In corso gli accertamenti sull’incendente mortale all’ ILVA

Giornate di accertamenti in corso all’interno dello stabilimento siderurgico di Taranto dell’ ILVA per ricostruire le cause dell’episodio che hanno causato l’incidente mortale in cui ha perso la vita l’addetto alle pulizie Giacomo Campo che lavorava per la ditta Steel Service dell’appalto. Dai primi riscontri interni il nastro trasportatore CV14, che  con materiali ferrosi  alimenta l’altoforno Afo4 , era stato danneggiato a causa di un taglio longitudinale di circa 200 metri, in conseguenza del quale  il materiale di trasporto ha continuato a ricadere sul tamburo di rinvio, fino a ricoprirlo completamente impedendone la rotazione. Per questo malfunzionamento infatti  l’Afo4 era stato fermato in nottata  non potendo ricevere più la necessaria alimentazione, e quindi di conseguenza interrompendola produzione di ghisa.

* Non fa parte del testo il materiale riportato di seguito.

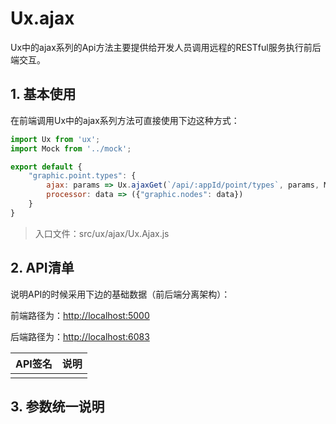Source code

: # Ux.ajax

Ux中的ajax系列的Api方法主要提供给开发人员调用远程的RESTful服务执行前后端交互。

## 1. 基本使用

在前端调用Ux中的ajax系列方法可直接使用下边这种方式：

```js
import Ux from 'ux';
import Mock from '../mock';

export default {
    "graphic.point.types": {
        ajax: params => Ux.ajaxGet(`/api/:appId/point/types`, params, Mock.fnPointTypes),
        processor: data => ({"graphic.nodes": data})
    }
}
```

> 入口文件：src/ux/ajax/Ux.Ajax.js

## 2. API清单

说明API的时候采用下边的基础数据（前后端分离架构）：

前端路径为：[http://localhost:5000](http://localhost:5000)

后端路径为：[http://localhost:6083](http://localhost:6083)

| API签名 | 说明 |
| :--- | :--- |
|  |  |

## 3. 参数统一说明




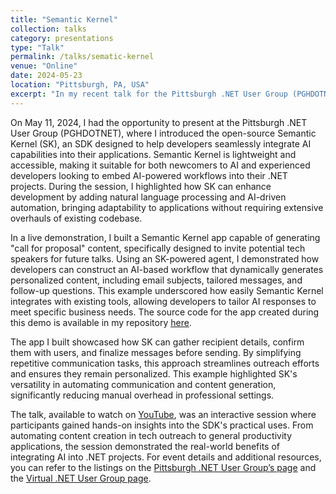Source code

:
 ```yaml
---
title: "Semantic Kernel"
collection: talks
category: presentations
type: "Talk"
permalink: /talks/sematic-kernel
venue: "Online"
date: 2024-05-23
location: "Pittsburgh, PA, USA"
excerpt: "In my recent talk for the Pittsburgh .NET User Group (PGHDOTNET), I explored the practical applications of Semantic Kernel (SK), a lightweight open-source SDK that integrates AI capabilities into new and existing software. To demonstrate the power of SK, I built an interactive app designed to streamline communication with potential tech speakers by generating “call for proposal” content. Using a custom-built SK agent, I showcased how developers can automate email composition, including generating personalized subjects and confirming details with recipients before sending. The session provided attendees with valuable insights into the flexibility of SK, particularly in enhancing productivity for tasks like content creation and AI-assisted communication."
---
```


On May 11, 2024, I had the opportunity to present at the Pittsburgh .NET User Group (PGHDOTNET), where I introduced the open-source Semantic Kernel (SK), an SDK designed to help developers seamlessly integrate AI capabilities into their applications. Semantic Kernel is lightweight and accessible, making it suitable for both newcomers to AI and experienced developers looking to embed AI-powered workflows into their .NET projects. During the session, I highlighted how SK can enhance development by adding natural language processing and AI-driven automation, bringing adaptability to applications without requiring extensive overhauls of existing codebase.

In a live demonstration, I built a Semantic Kernel app capable of generating "call for proposal" content, specifically designed to invite potential tech speakers for future talks. Using an SK-powered agent, I demonstrated how developers can construct an AI-based workflow that dynamically generates personalized content, including email subjects, tailored messages, and follow-up questions. This example underscored how easily Semantic Kernel integrates with existing tools, allowing developers to tailor AI responses to meet specific business needs. The source code for the app created during this demo is available in my repository [here](https://github.com/codehippie1/aspnetcore-semantic-kernel).

The app I built showcased how SK can gather recipient details, confirm them with users, and finalize messages before sending. By simplifying repetitive communication tasks, this approach streamlines outreach efforts and ensures they remain personalized. This example highlighted SK's versatility in automating communication and content generation, significantly reducing manual overhead in professional settings.

The talk, available to watch on [YouTube](https://www.youtube.com/watch?v=5l88uGAAMeo), was an interactive session where participants gained hands-on insights into the SDK's practical uses. From automating content creation in tech outreach to general productivity applications, the session demonstrated the real-world benefits of integrating AI into .NET projects. For event details and additional resources, you can refer to the listings on the [Pittsburgh .NET User Group’s page](https://www.meetup.com/pghdotnet/events/300512687) and the [Virtual .NET User Group page](https://www.meetup.com/dotnet-virtual-user-group/events/300861948).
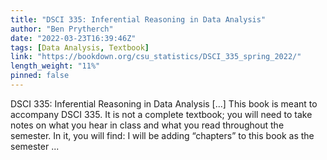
 ```yaml
---
title: "DSCI 335: Inferential Reasoning in Data Analysis"
author: "Ben Prytherch"
date: "2022-03-23T16:39:46Z"
tags: [Data Analysis, Textbook]
link: "https://bookdown.org/csu_statistics/DSCI_335_spring_2022/"
length_weight: "11%"
pinned: false
---
```


DSCI 335: Inferential Reasoning in Data Analysis [...] This book is meant to accompany DSCI 335. It is not a complete textbook; you will need to take notes on what you hear in class and what you read throughout the semester. In it, you will find: I will be adding “chapters” to this book as the semester ...
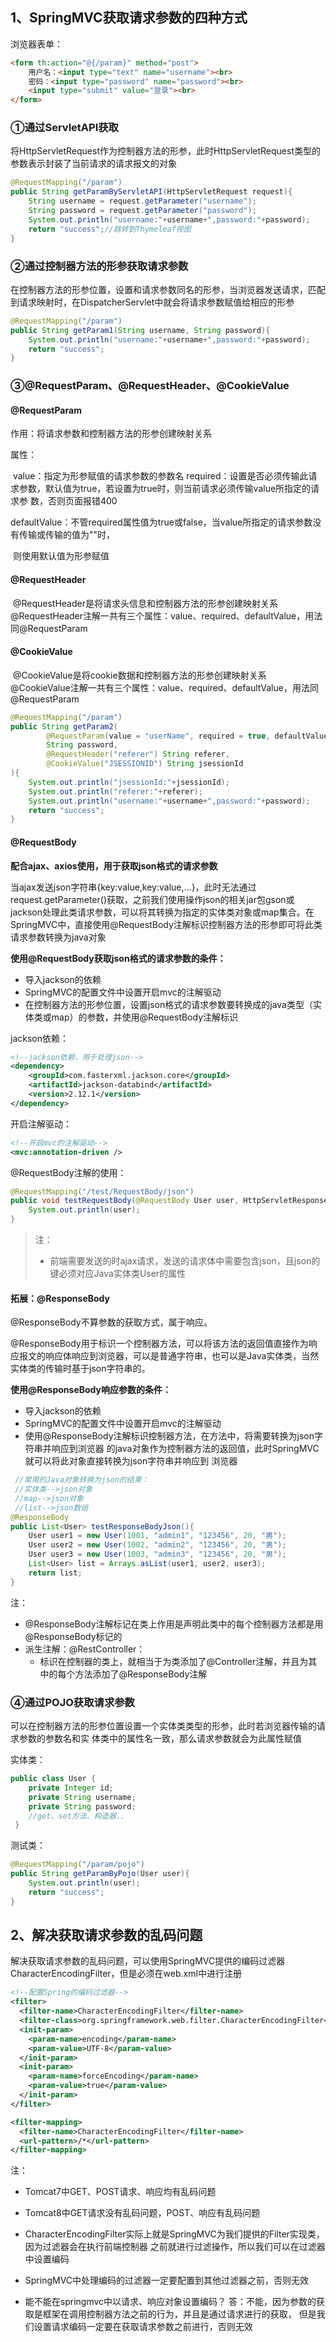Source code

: ## 1、SpringMVC获取请求参数的四种方式

浏览器表单：

```HTML
<form th:action="@{/param}" method="post">
    用户名：<input type="text" name="username"><br>
    密码：<input type="password" name="password"><br>
    <input type="submit" value="登录"><br>
</form>
```

### ①通过ServletAPI获取

将HttpServletRequest作为控制器方法的形参，此时HttpServletRequest类型的参数表示封装了当前请求的请求报文的对象

```java
@RequestMapping("/param")
public String getParamByServletAPI(HttpServletRequest request){
    String username = request.getParameter("username");
    String password = request.getParameter("password");
    System.out.println("username:"+username+",password:"+password);
    return "success";//跳转到Thymeleaf视图
}
```

### ②通过控制器方法的形参获取请求参数

在控制器方法的形参位置，设置和请求参数同名的形参，当浏览器发送请求，匹配到请求映射时，在DispatcherServlet中就会将请求参数赋值给相应的形参

```java
@RequestMapping("/param")
public String getParam1(String username, String password){
    System.out.println("username:"+username+",password:"+password);
    return "success";
}
```

### ③@RequestParam、@RequestHeader、@CookieValue

#### @RequestParam

作用：将请求参数和控制器方法的形参创建映射关系

属性：

​	value：指定为形参赋值的请求参数的参数名
​	required：设置是否必须传输此请求参数，默认值为true，若设置为true时，则当前请求必须传输value所指定的请求参		数，否则页面报错400

​	defaultValue：不管required属性值为true或false，当value所指定的请求参数没有传输或传输的值为""时，

​		则使用默认值为形参赋值



#### @RequestHeader

​	@RequestHeader是将请求头信息和控制器方法的形参创建映射关系
​	@RequestHeader注解一共有三个属性：value、required、defaultValue，用法同@RequestParam



#### @CookieValue

​	@CookieValue是将cookie数据和控制器方法的形参创建映射关系
​	@CookieValue注解一共有三个属性：value、required、defaultValue，用法同@RequestParam



```java
@RequestMapping("/param")
public String getParam2(
        @RequestParam(value = "userName", required = true, defaultValue = "hello") String username,
        String password,
        @RequestHeader("referer") String referer,
        @CookieValue("JSESSIONID") String jsessionId
){
    System.out.println("jsessionId:"+jsessionId);
    System.out.println("referer:"+referer);
    System.out.println("username:"+username+",password:"+password);
    return "success";
}
```

#### @RequestBody

**配合ajax、axios使用，用于获取json格式的请求参数**

当ajax发送json字符串{key:value,key:value,...}，此时无法通过request.getParameter()获取，之前我们使用操作json的相关jar包gson或jackson处理此类请求参数，可以将其转换为指定的实体类对象或map集合。在SpringMVC中，直接使用@RequestBody注解标识控制器方法的形参即可将此类请求参数转换为java对象



**使用@RequestBody获取json格式的请求参数的条件：**

- 导入jackson的依赖
- SpringMVC的配置文件中设置开启mvc的注解驱动
- 在控制器方法的形参位置，设置json格式的请求参数要转换成的java类型（实体类或map）的参数，并使用@RequestBody注解标识

jackson依赖：

```xml
<!--jackson依赖，用于处理json-->
<dependency>
    <groupId>com.fasterxml.jackson.core</groupId>
    <artifactId>jackson-databind</artifactId>
    <version>2.12.1</version>
</dependency>
```

开启注解驱动：

```xml
<!--开启mvc的注解驱动-->
<mvc:annotation-driven />
```

@RequestBody注解的使用：

```java
@RequestMapping("/test/RequestBody/json")
public void testRequestBody(@RequestBody User user, HttpServletResponse response) throws IOException {
    System.out.println(user);
}
```

> 注：
>
> - 前端需要发送的时ajax请求，发送的请求体中需要包含json，且json的键必须对应Java实体类User的属性

#### 拓展：@ResponseBody

@ResponseBody不算参数的获取方式，属于响应。

@ResponseBody用于标识一个控制器方法，可以将该方法的返回值直接作为响应报文的响应体响应到浏览器，可以是普通字符串，也可以是Java实体类，当然实体类的传输时基于json字符串的。



**使用@ResponseBody响应参数的条件：**

- 导入jackson的依赖
- SpringMVC的配置文件中设置开启mvc的注解驱动
- 使用@ResponseBody注解标识控制器方法，在方法中，将需要转换为json字符串并响应到浏览器
  的java对象作为控制器方法的返回值，此时SpringMVC就可以将此对象直接转换为json字符串并响应到
  浏览器

```Java
 //常用的Java对象转换为json的结果：
 //实体类-->json对象
 //map-->json对象
 //list-->json数组
@ResponseBody
public List<User> testResponseBodyJson(){
    User user1 = new User(1001, "admin1", "123456", 20, "男");
    User user2 = new User(1002, "admin2", "123456", 20, "男");
    User user3 = new User(1003, "admin3", "123456", 20, "男");
    List<User> list = Arrays.asList(user1, user2, user3);
    return list;
}
```

注：

- @ResponseBody注解标记在类上作用是声明此类中的每个控制器方法都是用@ResponseBody标记的
- 派生注解：@RestController：
  - 标识在控制器的类上，就相当于为类添加了@Controller注解，并且为其中的每个方法添加了@ResponseBody注解



### ④通过POJO获取请求参数

可以在控制器方法的形参位置设置一个实体类类型的形参，此时若浏览器传输的请求参数的参数名和实
体类中的属性名一致，那么请求参数就会为此属性赋值



实体类：

```java
public class User {
    private Integer id;
    private String username;
    private String password;
    //get、set方法、构造器..
 }
```

测试类：

```java
@RequestMapping("/param/pojo")
public String getParamByPojo(User user){
    System.out.println(user);
    return "success";
}
```





## 2、解决获取请求参数的乱码问题

解决获取请求参数的乱码问题，可以使用SpringMVC提供的编码过滤器CharacterEncodingFilter，但是必须在web.xml中进行注册

```xml
<!--配置Spring的编码过滤器-->
<filter>
  <filter-name>CharacterEncodingFilter</filter-name>
  <filter-class>org.springframework.web.filter.CharacterEncodingFilter</filter-class>
  <init-param>
    <param-name>encoding</param-name>
    <param-value>UTF-8</param-value>
  </init-param>
  <init-param>
    <param-name>forceEncoding</param-name>
    <param-value>true</param-value>
  </init-param>
</filter>

<filter-mapping>
  <filter-name>CharacterEncodingFilter</filter-name>
  <url-pattern>/*</url-pattern>
</filter-mapping>
```

注：

- Tomcat7中GET、POST请求、响应均有乱码问题
- Tomcat8中GET请求没有乱码问题，POST、响应有乱码问题

- CharacterEncodingFilter实际上就是SpringMVC为我们提供的Filter实现类，因为过滤器会在执行前端控制器
  之前就进行过滤操作，所以我们可以在过滤器中设置编码
- SpringMVC中处理编码的过滤器一定要配置到其他过滤器之前，否则无效
- 能不能在springmvc中以请求、响应对象设置编码？
  答：不能，因为参数的获取是框架在调用控制器方法之前的行为，并且是通过请求进行的获取，
  但是我们设置请求编码一定要在获取请求参数之前进行，否则无效













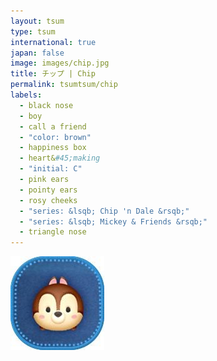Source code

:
 ```yaml
---
layout: tsum
type: tsum
international: true
japan: false
image: images/chip.jpg
title: チップ | Chip
permalink: tsumtsum/chip
labels:
  - black nose
  - boy
  - call a friend
  - "color: brown"
  - happiness box
  - heart&#45;making
  - "initial: C"
  - pink ears
  - pointy ears
  - rosy cheeks
  - "series: &lsqb; Chip 'n Dale &rsqb;"
  - "series: &lsqb; Mickey & Friends &rsqb;"
  - triangle nose
---
```

<img class="ui image" src="../images/chip.jpg">
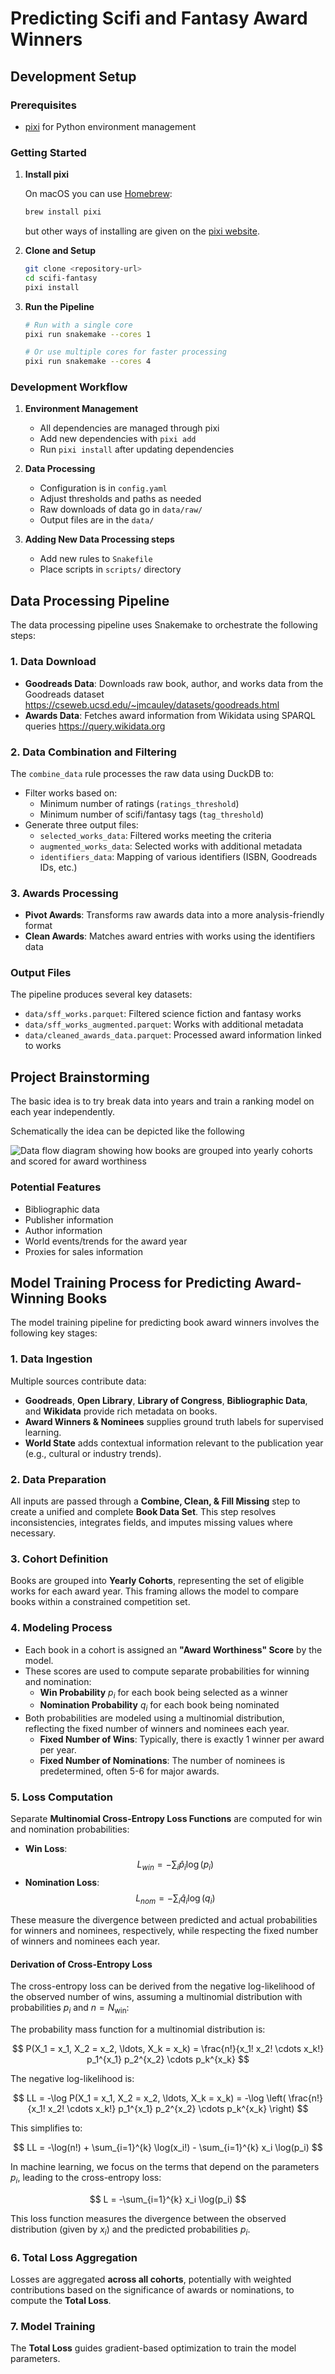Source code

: # Predicting Scifi and Fantasy Award Winners

## Development Setup

### Prerequisites
- [pixi](pixi.sh) for Python environment management

### Getting Started

1. **Install pixi**

   On macOS you can use [Homebrew](brew.sh):
   ```sh
   brew install pixi
   ```
   but other ways of installing are given on the [pixi website](pixi.sh).

2. **Clone and Setup**
   ```sh
   git clone <repository-url>
   cd scifi-fantasy
   pixi install
   ```

3. **Run the Pipeline**
   ```sh
   # Run with a single core
   pixi run snakemake --cores 1

   # Or use multiple cores for faster processing
   pixi run snakemake --cores 4
   ```

### Development Workflow

1. **Environment Management**
   - All dependencies are managed through pixi
   - Add new dependencies with `pixi add`
   - Run `pixi install` after updating dependencies

2. **Data Processing**
   - Configuration is in `config.yaml`
   - Adjust thresholds and paths as needed
   - Raw downloads of data go in `data/raw/`
   - Output files are in the `data/` 

3. **Adding New Data Processing steps**
   - Add new rules to `Snakefile`
   - Place scripts in `scripts/` directory

## Data Processing Pipeline

The data processing pipeline uses Snakemake to orchestrate the following steps:

### 1. Data Download
- **Goodreads Data**: Downloads raw book, author, and works data from the Goodreads dataset <https://cseweb.ucsd.edu/~jmcauley/datasets/goodreads.html>
- **Awards Data**: Fetches award information from Wikidata using SPARQL queries <https://query.wikidata.org>

### 2. Data Combination and Filtering
The `combine_data` rule processes the raw data using DuckDB to:
- Filter works based on:
  - Minimum number of ratings (`ratings_threshold`)
  - Minimum number of scifi/fantasy tags (`tag_threshold`)
- Generate three output files:
  - `selected_works_data`: Filtered works meeting the criteria
  - `augmented_works_data`: Selected works with additional metadata
  - `identifiers_data`: Mapping of various identifiers (ISBN, Goodreads IDs, etc.)

### 3. Awards Processing
- **Pivot Awards**: Transforms raw awards data into a more analysis-friendly format
- **Clean Awards**: Matches award entries with works using the identifiers data

### Output Files
The pipeline produces several key datasets:
- `data/sff_works.parquet`: Filtered science fiction and fantasy works
- `data/sff_works_augmented.parquet`: Works with additional metadata
- `data/cleaned_awards_data.parquet`: Processed award information linked to works

## Project Brainstorming

The basic idea is to try break data into years and train a ranking model on each year independently.

Schematically the idea can be depicted like the following

![Data flow diagram showing how books are grouped into yearly cohorts and scored for award worthiness](DataFlow.png)

### Potential Features
- Bibliographic data
- Publisher information
- Author information
- World events/trends for the award year
- Proxies for sales information

## Model Training Process for Predicting Award-Winning Books

The model training pipeline for predicting book award winners involves the following key stages:

### 1. **Data Ingestion**
Multiple sources contribute data:
- **Goodreads**, **Open Library**, **Library of Congress**, **Bibliographic Data**, and **Wikidata** provide rich metadata on books.
- **Award Winners & Nominees** supplies ground truth labels for supervised learning.
- **World State** adds contextual information relevant to the publication year (e.g., cultural or industry trends).

### 2. **Data Preparation**
All inputs are passed through a **Combine, Clean, & Fill Missing** step to create a unified and complete **Book Data Set**. This step resolves inconsistencies, integrates fields, and imputes missing values where necessary.

### 3. **Cohort Definition**
Books are grouped into **Yearly Cohorts**, representing the set of eligible works for each award year. This framing allows the model to compare books within a constrained competition set.

### 4. **Modeling Process**
- Each book in a cohort is assigned an **"Award Worthiness" Score** by the model.
- These scores are used to compute separate probabilities for winning and nomination:
  - **Win Probability** $p_i$ for each book being selected as a winner
  - **Nomination Probability** $q_i$ for each book being nominated
- Both probabilities are modeled using a multinomial distribution, reflecting the fixed number of winners and nominees each year.
  - **Fixed Number of Wins**: Typically, there is exactly 1 winner per award per year.
  - **Fixed Number of Nominations**: The number of nominees is predetermined, often 5-6 for major awards.

### 5. **Loss Computation**
Separate **Multinomial Cross-Entropy Loss Functions** are computed for win and nomination probabilities:

- **Win Loss**: $$L_{win} = -\sum_i \hat{p}_i \log(p_i)$$
- **Nomination Loss**: $$L_{nom} = -\sum_i \hat{q}_i \log(q_i)$$

These measure the divergence between predicted and actual probabilities for winners and nominees, respectively, while respecting the fixed number of winners and nominees each year.

#### Derivation of Cross-Entropy Loss

The cross-entropy loss can be derived from the negative log-likelihood of the observed number of wins, assuming a multinomial distribution with probabilities $p_i$ and $n = N_{\text{win}}$:

The probability mass function for a multinomial distribution is:

$$ 
P(X_1 = x_1, X_2 = x_2, \ldots, X_k = x_k) = \frac{n!}{x_1! x_2! \cdots x_k!} p_1^{x_1} p_2^{x_2} \cdots p_k^{x_k}
$$

The negative log-likelihood is:

$$ 
LL = -\log P(X_1 = x_1, X_2 = x_2, \ldots, X_k = x_k) = -\log \left( \frac{n!}{x_1! x_2! \cdots x_k!} p_1^{x_1} p_2^{x_2} \cdots p_k^{x_k} \right)
$$

This simplifies to:

$$
LL = -\log(n!) + \sum_{i=1}^{k} \log(x_i!) - \sum_{i=1}^{k} x_i \log(p_i)
$$

In machine learning, we focus on the terms that depend on the parameters $p_i$, leading to the cross-entropy loss:

$$
L = -\sum_{i=1}^{k} x_i \log(p_i)
$$

This loss function measures the divergence between the observed distribution (given by $x_i$) and the predicted probabilities $p_i$.

### 6. **Total Loss Aggregation**
Losses are aggregated **across all cohorts**, potentially with weighted contributions based on the significance of awards or nominations, to compute the **Total Loss**.

### 7. **Model Training**
The **Total Loss** guides gradient-based optimization to train the model parameters.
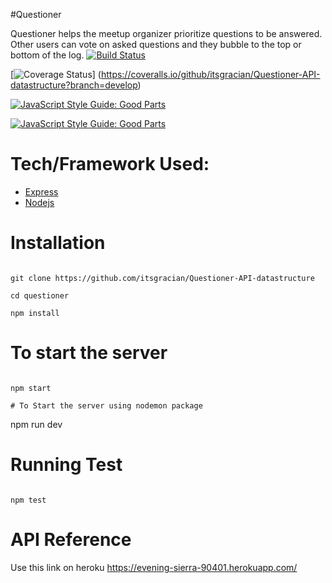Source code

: #Questioner

Questioner helps the meetup organizer prioritize questions to be answered. Other users can vote on asked questions and they bubble to the top or bottom of the log.
[![Build Status](https://travis-ci.org/itsgracian/Questioner-API-datastructure.svg?branch=develop)](https://travis-ci.org/itsgracian/Questioner-API-datastructure.svg?branch=develop)


[![Coverage Status](https://coveralls.io/repos/github/itsgracian/Questioner-API-datastructure/badge.svg?branch=develop)]
(https://coveralls.io/github/itsgracian/Questioner-API-datastructure?branch=develop)


[![JavaScript Style Guide: Good Parts](https://img.shields.io/badge/code%20style-goodparts-brightgreen.svg?style=flat)](https://codeclimate.com/github/itsgracian/Questioner-API-datastructure?branch=develop "view this repo on code climate")

[![JavaScript Style Guide: Good Parts](https://img.shields.io/badge/code%20style-goodparts-brightgreen.svg?style=flat)](https://evening-sierra-90401.herokuapp.com/ "you can watch API Route on heroku")


# Tech/Framework Used:
* [Express](https://expressjs.com/)
* [Nodejs](https://nodejs.org/en/)

# Installation
```

git clone https://github.com/itsgracian/Questioner-API-datastructure

cd questioner

npm install

```
# To start the server
```

npm start

# To Start the server using nodemon package
```

npm run dev

# Running Test
```

npm test

```
# API Reference
Use this link on heroku https://evening-sierra-90401.herokuapp.com/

CdG IlvaI tecnici dell’ ILVA, avrebbero confermato come “le operazioni di pulizia e rimozione dei materiali, effettuate dalla ditta Steel Service siano avvenute soltanto a seguito che ILVA, nel rispetto delle procedure previste, ha messo in sicurezza l’impianto togliendo l’alimentazione elettrica ai motori del nastro.  Inoltre risulterebbe che, al momento dell’incidente, non erano in corso altri lavori né sul nastro, né intorno all’area interessata“.

Per quanto riguarda l’attività di pulizia effettuata dall’operaio che ha perso la vita, secondo fonti interne all’azienda è “possibile dedurre che il lavoratore fosse particolarmente vicino alla banda di ritorno del nastro, di fronte al tamburo di rinvio, intento a rimuovere il materiale riverso. Le operazioni di pulizia avviate, ed in particolare la progressiva rimozione del materiale riverso, hanno determinato una variazione delle condizioni di assetto del nastro, carico del materiale trasportato sulla banda di andata, con conseguente rotazione del tamburo che ha intrappolato il lavoratore»”.

In merito alle tempistiche dell’intervento, gli accertamenti “hanno confermato che nessuna azione è stata anticipata rispetto alla predisposizione dei presidi necessari volti a garantire lo svolgimento in sicurezza delle lavorazioni. Inoltre non era assolutamente necessario aspettare l’intervento di alcuna gru, come qualcuno ha sostenuto, per eseguire le attività connesse alla pulizia del nastro trasportatore CV14 (sollevamento contrappeso). L’utilizzo del mezzo, al più, poteva rendersi necessario per la successiva fase di sostituzione del nastro da parte di ILVA, e quindi esclusivamente al termine delle attività di pulizia».